**TASK DETAILS:** Every picture should be left out, but the lines below must be repeated exactly.

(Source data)
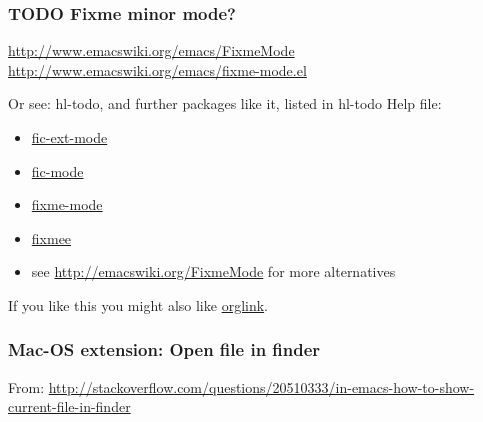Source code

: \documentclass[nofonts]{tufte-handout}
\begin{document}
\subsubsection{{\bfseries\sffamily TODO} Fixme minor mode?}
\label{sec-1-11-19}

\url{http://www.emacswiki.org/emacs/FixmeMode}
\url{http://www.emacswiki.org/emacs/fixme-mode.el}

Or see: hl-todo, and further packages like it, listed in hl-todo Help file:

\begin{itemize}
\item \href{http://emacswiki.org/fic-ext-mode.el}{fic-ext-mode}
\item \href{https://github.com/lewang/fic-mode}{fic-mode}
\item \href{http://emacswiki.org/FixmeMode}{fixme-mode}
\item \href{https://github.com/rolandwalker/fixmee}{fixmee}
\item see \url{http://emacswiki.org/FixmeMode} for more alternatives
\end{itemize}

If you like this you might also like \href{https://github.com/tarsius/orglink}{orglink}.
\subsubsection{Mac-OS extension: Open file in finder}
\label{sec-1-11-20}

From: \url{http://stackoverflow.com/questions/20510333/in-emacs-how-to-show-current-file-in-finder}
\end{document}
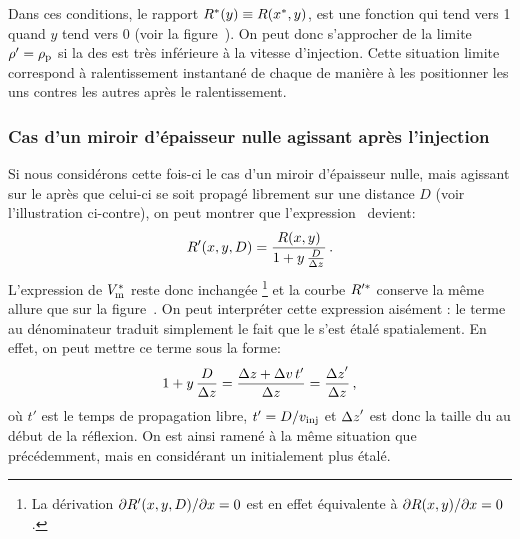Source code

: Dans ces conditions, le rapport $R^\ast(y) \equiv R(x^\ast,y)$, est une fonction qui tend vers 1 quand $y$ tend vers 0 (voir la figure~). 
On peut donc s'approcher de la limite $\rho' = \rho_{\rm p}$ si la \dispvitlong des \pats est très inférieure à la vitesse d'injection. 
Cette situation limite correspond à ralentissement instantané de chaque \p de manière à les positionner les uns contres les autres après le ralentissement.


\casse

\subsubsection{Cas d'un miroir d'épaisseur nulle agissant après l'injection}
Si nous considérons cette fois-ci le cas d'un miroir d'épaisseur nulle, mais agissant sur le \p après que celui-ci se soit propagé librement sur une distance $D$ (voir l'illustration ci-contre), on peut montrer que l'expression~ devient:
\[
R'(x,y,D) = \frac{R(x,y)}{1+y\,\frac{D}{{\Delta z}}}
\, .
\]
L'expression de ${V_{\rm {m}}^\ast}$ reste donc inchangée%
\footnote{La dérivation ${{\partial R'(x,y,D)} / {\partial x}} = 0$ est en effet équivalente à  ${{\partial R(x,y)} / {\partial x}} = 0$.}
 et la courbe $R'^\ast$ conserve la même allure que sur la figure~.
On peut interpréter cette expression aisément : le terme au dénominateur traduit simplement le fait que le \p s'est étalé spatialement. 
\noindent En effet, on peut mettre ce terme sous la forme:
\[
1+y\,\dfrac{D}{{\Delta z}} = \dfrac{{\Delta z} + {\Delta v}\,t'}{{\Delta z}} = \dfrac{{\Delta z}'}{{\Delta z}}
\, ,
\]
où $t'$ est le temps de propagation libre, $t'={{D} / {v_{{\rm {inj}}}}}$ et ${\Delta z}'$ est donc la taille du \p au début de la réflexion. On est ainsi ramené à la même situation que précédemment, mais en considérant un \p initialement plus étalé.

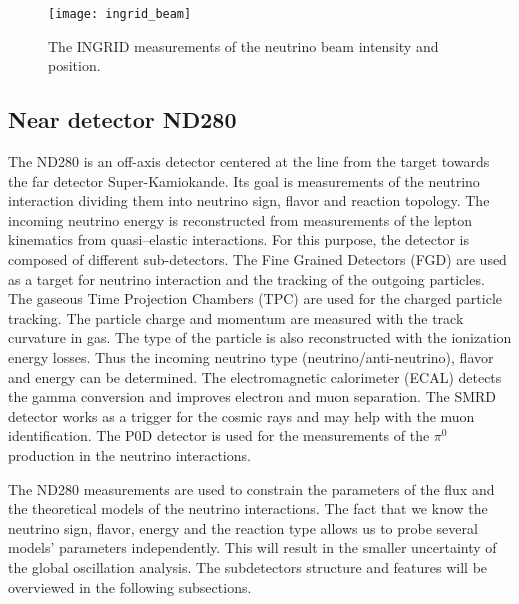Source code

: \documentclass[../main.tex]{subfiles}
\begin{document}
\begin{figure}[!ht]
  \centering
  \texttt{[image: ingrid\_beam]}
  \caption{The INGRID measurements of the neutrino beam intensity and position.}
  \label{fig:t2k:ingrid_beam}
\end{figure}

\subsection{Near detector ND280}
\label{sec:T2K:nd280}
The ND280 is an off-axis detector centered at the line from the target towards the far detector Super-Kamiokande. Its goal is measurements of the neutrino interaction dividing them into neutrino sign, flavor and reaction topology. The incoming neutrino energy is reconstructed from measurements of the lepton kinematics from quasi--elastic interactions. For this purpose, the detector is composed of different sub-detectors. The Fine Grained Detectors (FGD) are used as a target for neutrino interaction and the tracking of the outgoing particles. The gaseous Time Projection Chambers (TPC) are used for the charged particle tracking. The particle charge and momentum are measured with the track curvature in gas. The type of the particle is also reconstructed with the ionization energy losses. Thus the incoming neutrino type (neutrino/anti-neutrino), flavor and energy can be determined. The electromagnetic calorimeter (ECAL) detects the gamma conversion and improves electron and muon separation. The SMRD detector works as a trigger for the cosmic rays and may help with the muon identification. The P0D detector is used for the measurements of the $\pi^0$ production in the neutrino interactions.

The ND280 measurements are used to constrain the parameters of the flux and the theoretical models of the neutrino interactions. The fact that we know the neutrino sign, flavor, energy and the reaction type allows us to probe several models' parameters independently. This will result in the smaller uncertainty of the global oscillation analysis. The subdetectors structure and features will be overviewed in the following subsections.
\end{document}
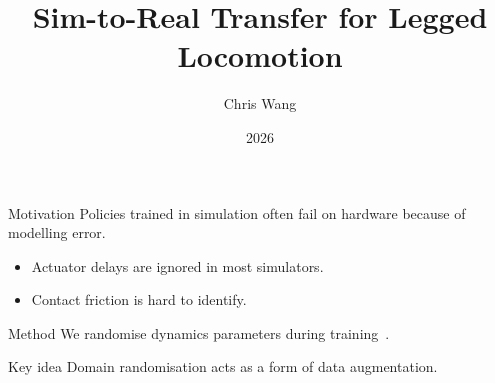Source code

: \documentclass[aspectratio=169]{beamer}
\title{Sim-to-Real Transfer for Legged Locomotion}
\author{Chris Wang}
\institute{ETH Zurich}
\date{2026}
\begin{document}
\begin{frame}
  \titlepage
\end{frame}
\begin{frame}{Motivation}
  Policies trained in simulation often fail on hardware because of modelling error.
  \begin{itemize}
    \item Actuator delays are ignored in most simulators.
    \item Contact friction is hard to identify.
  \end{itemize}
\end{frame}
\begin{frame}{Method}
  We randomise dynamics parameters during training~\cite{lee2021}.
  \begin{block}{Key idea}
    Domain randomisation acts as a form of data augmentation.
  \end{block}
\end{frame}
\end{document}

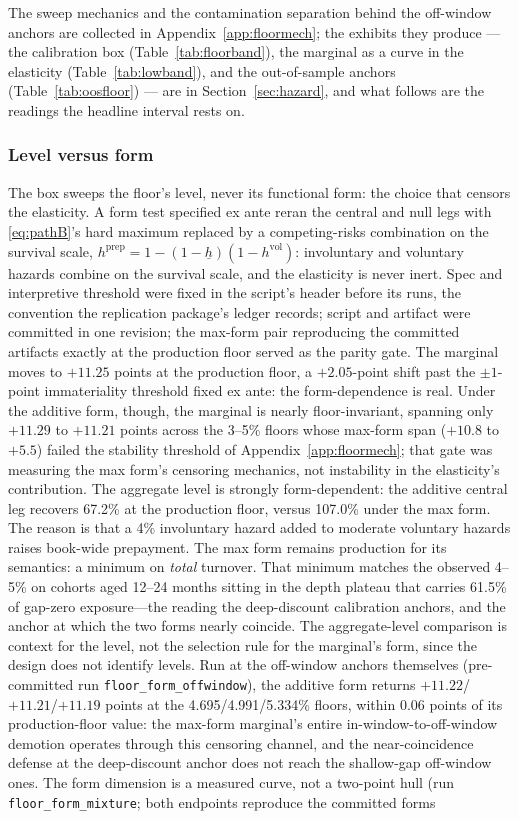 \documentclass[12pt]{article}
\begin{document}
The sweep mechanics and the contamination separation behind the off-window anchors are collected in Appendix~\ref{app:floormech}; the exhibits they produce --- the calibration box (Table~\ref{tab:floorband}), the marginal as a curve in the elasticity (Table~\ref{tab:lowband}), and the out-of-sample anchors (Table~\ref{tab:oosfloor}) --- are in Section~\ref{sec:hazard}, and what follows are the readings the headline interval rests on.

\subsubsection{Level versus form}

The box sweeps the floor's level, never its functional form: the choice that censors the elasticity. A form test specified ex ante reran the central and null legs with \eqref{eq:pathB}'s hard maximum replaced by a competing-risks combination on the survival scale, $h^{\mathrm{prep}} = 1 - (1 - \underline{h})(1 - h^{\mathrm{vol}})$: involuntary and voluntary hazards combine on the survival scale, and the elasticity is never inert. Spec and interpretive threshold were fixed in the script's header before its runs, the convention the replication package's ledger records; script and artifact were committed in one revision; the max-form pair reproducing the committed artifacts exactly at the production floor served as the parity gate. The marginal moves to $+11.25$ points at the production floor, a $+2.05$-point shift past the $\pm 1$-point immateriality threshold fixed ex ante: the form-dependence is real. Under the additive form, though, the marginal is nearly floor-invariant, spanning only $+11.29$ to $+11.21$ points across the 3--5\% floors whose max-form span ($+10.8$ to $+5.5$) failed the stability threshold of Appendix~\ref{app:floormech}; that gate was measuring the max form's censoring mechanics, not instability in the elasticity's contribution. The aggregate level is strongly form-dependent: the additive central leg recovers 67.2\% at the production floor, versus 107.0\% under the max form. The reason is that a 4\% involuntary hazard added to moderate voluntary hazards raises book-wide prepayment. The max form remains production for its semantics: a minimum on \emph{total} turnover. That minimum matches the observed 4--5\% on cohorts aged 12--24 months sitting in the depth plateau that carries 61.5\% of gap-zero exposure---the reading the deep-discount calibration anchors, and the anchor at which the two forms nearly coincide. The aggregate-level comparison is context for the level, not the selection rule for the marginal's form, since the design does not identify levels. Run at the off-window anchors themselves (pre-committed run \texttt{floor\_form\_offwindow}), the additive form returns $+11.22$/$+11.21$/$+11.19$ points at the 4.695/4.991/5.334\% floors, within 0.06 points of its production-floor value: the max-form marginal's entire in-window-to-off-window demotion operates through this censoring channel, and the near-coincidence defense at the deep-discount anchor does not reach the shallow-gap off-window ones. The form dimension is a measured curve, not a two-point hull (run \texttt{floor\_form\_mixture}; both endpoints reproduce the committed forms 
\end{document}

**RESULT:**
Source code

: \documentclass[nofonts]{tufte-handout}
\begin{document}
\subsubsection{{\bfseries\sffamily TODO} Fixme minor mode?}
\label{sec-1-11-19}

\url{http://www.emacswiki.org/emacs/FixmeMode}
\url{http://www.emacswiki.org/emacs/fixme-mode.el}

Or see: hl-todo, and further packages like it, listed in hl-todo Help file:

\begin{itemize}
\item \href{http://emacswiki.org/fic-ext-mode.el}{fic-ext-mode}
\item \href{https://github.com/lewang/fic-mode}{fic-mode}
\item \href{http://emacswiki.org/FixmeMode}{fixme-mode}
\item \href{https://github.com/rolandwalker/fixmee}{fixmee}
\item see \url{http://emacswiki.org/FixmeMode} for more alternatives
\end{itemize}

If you like this you might also like \href{https://github.com/tarsius/orglink}{orglink}.
\subsubsection{Mac-OS extension: Open file in finder}
\label{sec-1-11-20}

From: \url{http://stackoverflow.com/questions/20510333/in-emacs-how-to-show-current-file-in-finder}
\end{document}
Source code

: Dans ces conditions, le rapport $R^\ast(y) \equiv R(x^\ast,y)$, est une fonction qui tend vers 1 quand $y$ tend vers 0 (voir la figure~). 
On peut donc s'approcher de la limite $\rho' = \rho_{\rm p}$ si la \dispvitlong des \pats est très inférieure à la vitesse d'injection. 
Cette situation limite correspond à ralentissement instantané de chaque \p de manière à les positionner les uns contres les autres après le ralentissement.


\casse

\subsubsection{Cas d'un miroir d'épaisseur nulle agissant après l'injection}
Si nous considérons cette fois-ci le cas d'un miroir d'épaisseur nulle, mais agissant sur le \p après que celui-ci se soit propagé librement sur une distance $D$ (voir l'illustration ci-contre), on peut montrer que l'expression~ devient:
\[
R'(x,y,D) = \frac{R(x,y)}{1+y\,\frac{D}{{\Delta z}}}
\, .
\]
L'expression de ${V_{\rm {m}}^\ast}$ reste donc inchangée%
\footnote{La dérivation ${{\partial R'(x,y,D)} / {\partial x}} = 0$ est en effet équivalente à  ${{\partial R(x,y)} / {\partial x}} = 0$.}
 et la courbe $R'^\ast$ conserve la même allure que sur la figure~.
On peut interpréter cette expression aisément : le terme au dénominateur traduit simplement le fait que le \p s'est étalé spatialement. 
\noindent En effet, on peut mettre ce terme sous la forme:
\[
1+y\,\dfrac{D}{{\Delta z}} = \dfrac{{\Delta z} + {\Delta v}\,t'}{{\Delta z}} = \dfrac{{\Delta z}'}{{\Delta z}}
\, ,
\]
où $t'$ est le temps de propagation libre, $t'={{D} / {v_{{\rm {inj}}}}}$ et ${\Delta z}'$ est donc la taille du \p au début de la réflexion. On est ainsi ramené à la même situation que précédemment, mais en considérant un \p initialement plus étalé.

Source code

: \documentclass[../main.tex]{subfiles}
\begin{document}
\begin{figure}[!ht]
  \centering
  \texttt{[image: ingrid\_beam]}
  \caption{The INGRID measurements of the neutrino beam intensity and position.}
  \label{fig:t2k:ingrid_beam}
\end{figure}

\subsection{Near detector ND280}
\label{sec:T2K:nd280}
The ND280 is an off-axis detector centered at the line from the target towards the far detector Super-Kamiokande. Its goal is measurements of the neutrino interaction dividing them into neutrino sign, flavor and reaction topology. The incoming neutrino energy is reconstructed from measurements of the lepton kinematics from quasi--elastic interactions. For this purpose, the detector is composed of different sub-detectors. The Fine Grained Detectors (FGD) are used as a target for neutrino interaction and the tracking of the outgoing particles. The gaseous Time Projection Chambers (TPC) are used for the charged particle tracking. The particle charge and momentum are measured with the track curvature in gas. The type of the particle is also reconstructed with the ionization energy losses. Thus the incoming neutrino type (neutrino/anti-neutrino), flavor and energy can be determined. The electromagnetic calorimeter (ECAL) detects the gamma conversion and improves electron and muon separation. The SMRD detector works as a trigger for the cosmic rays and may help with the muon identification. The P0D detector is used for the measurements of the $\pi^0$ production in the neutrino interactions.

The ND280 measurements are used to constrain the parameters of the flux and the theoretical models of the neutrino interactions. The fact that we know the neutrino sign, flavor, energy and the reaction type allows us to probe several models' parameters independently. This will result in the smaller uncertainty of the global oscillation analysis. The subdetectors structure and features will be overviewed in the following subsections.
\end{document}
Source code

: \documentclass[aspectratio=169]{beamer}
\title{Sim-to-Real Transfer for Legged Locomotion}
\author{Chris Wang}
\institute{ETH Zurich}
\date{2026}
\begin{document}
\begin{frame}
  \titlepage
\end{frame}
\begin{frame}{Motivation}
  Policies trained in simulation often fail on hardware because of modelling error.
  \begin{itemize}
    \item Actuator delays are ignored in most simulators.
    \item Contact friction is hard to identify.
  \end{itemize}
\end{frame}
\begin{frame}{Method}
  We randomise dynamics parameters during training~\cite{lee2021}.
  \begin{block}{Key idea}
    Domain randomisation acts as a form of data augmentation.
  \end{block}
\end{frame}
\end{document}

 \documentclass[12pt]{article}
\begin{document}
The sweep mechanics and the contamination separation behind the off-window anchors are collected in Appendix~\ref{app:floormech}; the exhibits they produce --- the calibration box (Table~\ref{tab:floorband}), the marginal as a curve in the elasticity (Table~\ref{tab:lowband}), and the out-of-sample anchors (Table~\ref{tab:oosfloor}) --- are in Section~\ref{sec:hazard}, and what follows are the readings the headline interval rests on.

\subsubsection{Level versus form}

The box sweeps the floor's level, never its functional form: the choice that censors the elasticity. A form test specified ex ante reran the central and null legs with \eqref{eq:pathB}'s hard maximum replaced by a competing-risks combination on the survival scale, $h^{\mathrm{prep}} = 1 - (1 - \underline{h})(1 - h^{\mathrm{vol}})$: involuntary and voluntary hazards combine on the survival scale, and the elasticity is never inert. Spec and interpretive threshold were fixed in the script's header before its runs, the convention the replication package's ledger records; script and artifact were committed in one revision; the max-form pair reproducing the committed artifacts exactly at the production floor served as the parity gate. The marginal moves to $+11.25$ points at the production floor, a $+2.05$-point shift past the $\pm 1$-point immateriality threshold fixed ex ante: the form-dependence is real. Under the additive form, though, the marginal is nearly floor-invariant, spanning only $+11.29$ to $+11.21$ points across the 3--5\% floors whose max-form span ($+10.8$ to $+5.5$) failed the stability threshold of Appendix~\ref{app:floormech}; that gate was measuring the max form's censoring mechanics, not instability in the elasticity's contribution. The aggregate level is strongly form-dependent: the additive central leg recovers 67.2\% at the production floor, versus 107.0\% under the max form. The reason is that a 4\% involuntary hazard added to moderate voluntary hazards raises book-wide prepayment. The max form remains production for its semantics: a minimum on \emph{total} turnover. That minimum matches the observed 4--5\% on cohorts aged 12--24 months sitting in the depth plateau that carries 61.5\% of gap-zero exposure---the reading the deep-discount calibration anchors, and the anchor at which the two forms nearly coincide. The aggregate-level comparison is context for the level, not the selection rule for the marginal's form, since the design does not identify levels. Run at the off-window anchors themselves (pre-committed run \texttt{floor\_form\_offwindow}), the additive form returns $+11.22$/$+11.21$/$+11.19$ points at the 4.695/4.991/5.334\% floors, within 0.06 points of its production-floor value: the max-form marginal's entire in-window-to-off-window demotion operates through this censoring channel, and the near-coincidence defense at the deep-discount anchor does not reach the shallow-gap off-window ones. The form dimension is a measured curve, not a two-point hull (run \texttt{floor\_form\_mixture}; both endpoints reproduce the committed forms 
\end{document}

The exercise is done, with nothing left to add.